Along the way, McElroy became convinced "the best way to do this was to think about fossil-fuel use more generally, and to focus on the other kinds of problems it causes, such as the impact of air quality on public health." If one could demonstrate that the health-related costs justified measures to reduce air pollution, for example, CO2 emissions would almost certainly go down.

Morris University Professor Dale W. Jorgenson, who heads the economic component of the China Project, is assisting a research project on this very topic at Tsinghua University in Beijing. "China has been growing at a very rapid pace, and this has had a big positive impact on the standard of living," Jorgenson says. But with growth has come a large increase in energy use, made possible by China's abundant coal. (China's is now the most coal-dependent economy in the world.) Until very recently, the Chinese government imposed no restrictions on the burning of coal, which led to widespread pollution-related illness, particularly in urban centers. Five years ago, the World Bank estimated that about 8 percent of China's gross domestic product (GDP) is lost to the increased morbidity and mortality associated with domestic environmental pollution. Jorgenson puts the number closer to 5 percent, but his analysis suggests that it will rise to 15 percent by 2030 if nothing is done.

"The Chinese have been very interested in controlling environmental pollution," says Jorgenson. (They plan to showcase Beijing, once shrouded in a sulfurous pall, as host to the "Green Olympics" in 2008.) "What I have tried to develop is an approach that will reconcile the basic objectives of the Chinese government, which are economic growth and economic development, while maintaining or enhancing environmental quality." To that end, he advocates imposing a carbon tax and using the revenues to "offset the existing enterprise taxes that are the primary source of friction in the system that slows down economic growth.

"The tax system in China relies very heavily on taxes on business enterprises," Jorgenson explains. Reducing business taxes would "release the brake pedal and allow economic growth to continue," while a simultaneous tax on the carbon content of fossil fuels would sustain government revenues and create "a serious abatement program for environmental pollution" with health-related economic benefits.

Could a health-based approach work in the United States? Not to the same degree, says Jorgenson: a 30-year legacy of federal environmental regulation has produced a domestic environment much cleaner than China's. And because capital taxes in China far exceed those in the United States, "you get more bang for the yuan in China than you would be getting in the U.S. per dollar."
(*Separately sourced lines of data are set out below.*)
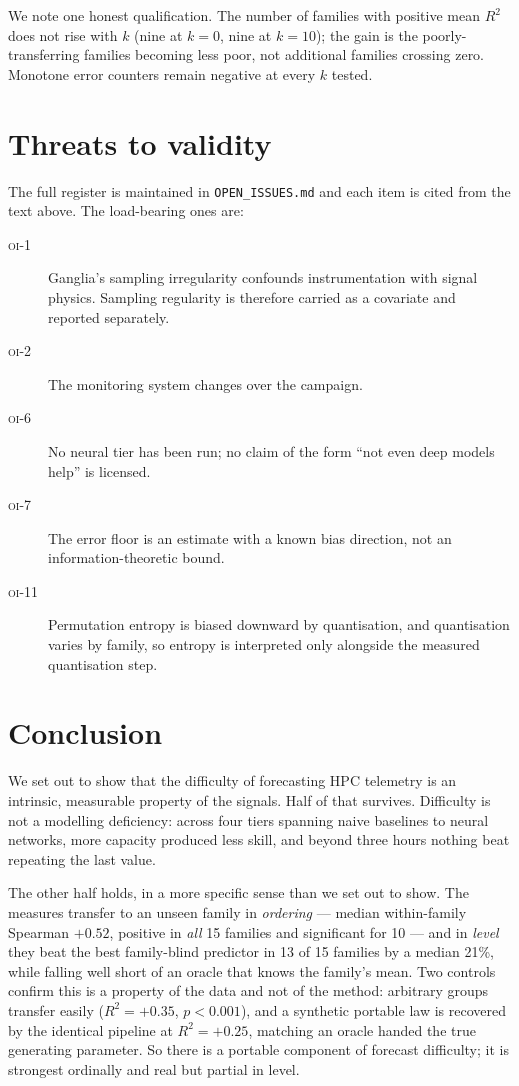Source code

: \documentclass[11pt,a4paper]{article}
\newcommand{\num}[1]{#1}
\newcommand{\oi}[1]{\textsc{oi-#1}}
\begin{document}
We note one honest qualification. The number of families with positive mean
\(R^2\) does not rise with \(k\) (nine at \(k=0\), nine at \(k=10\)); the gain
is the poorly-transferring families becoming less poor, not additional families
crossing zero. Monotone error counters remain negative at every \(k\) tested.

\section{Threats to validity}
\label{sec:threats}

The full register is maintained in \texttt{OPEN\_ISSUES.md} and each item is
cited from the text above. The load-bearing ones are:

\begin{description}
  \item[\oi{1}] Ganglia's sampling irregularity confounds instrumentation with
        signal physics. Sampling regularity is therefore carried as a covariate
        and reported separately.
  \item[\oi{2}] The monitoring system changes over the campaign.
  \item[\oi{6}] No neural tier has been run; no claim of the form ``not even
        deep models help'' is licensed.
  \item[\oi{7}] The error floor is an estimate with a known bias direction, not
        an information-theoretic bound.
  \item[\oi{11}] Permutation entropy is biased downward by quantisation, and
        quantisation varies by family, so entropy is interpreted only alongside
        the measured quantisation step.
\end{description}

\section{Conclusion}

We set out to show that the difficulty of forecasting HPC telemetry is an
intrinsic, measurable property of the signals. Half of that survives. Difficulty
is not a modelling deficiency: across four tiers spanning naive baselines to
neural networks, more capacity produced less skill, and beyond three hours
nothing beat repeating the last value.

The other half holds, in a more specific sense than we set out to show. The
measures transfer to an unseen family in \emph{ordering} --- median
within-family Spearman \(+0.52\), positive in \emph{all} \num{15} families
and significant for \num{10} --- and in \emph{level} they beat the best
family-blind predictor in \num{13} of \num{15} families by a median \num{21}\%,
while falling well short of an oracle that knows the family's mean. Two controls
confirm this is a property of the data and not of the method: arbitrary groups
transfer easily (\(R^2 = +0.35\), \(p<0.001\)), and a synthetic portable law is
recovered by the identical pipeline at \(R^2 = +0.25\), matching an oracle
handed the true generating parameter. So there is a portable component of
forecast difficulty; it is strongest ordinally and real but partial in level.
\end{document}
Beyond mitigation of CO2 emissions, the project has practical implications for air quality in the entire Northern Hemisphere. Pollution plumes from China extend past Hawaii and occasionally reach the United States. "When there is one car for every two Chinese, it is going to be a disaster not just for the Chinese. You can imagine a situation in which it will no longer be possible to regulate air quality domestically in the U.S.," says McElroy. Can the Chinese sustain rapid growth without repeating the mistakes of the industrialized Western nations, either by adopting different growth strategies or by taking advantage of new technologies? Answering that question, McElroy says, is in the self interest of the Chinese, and in Americans' interest, too.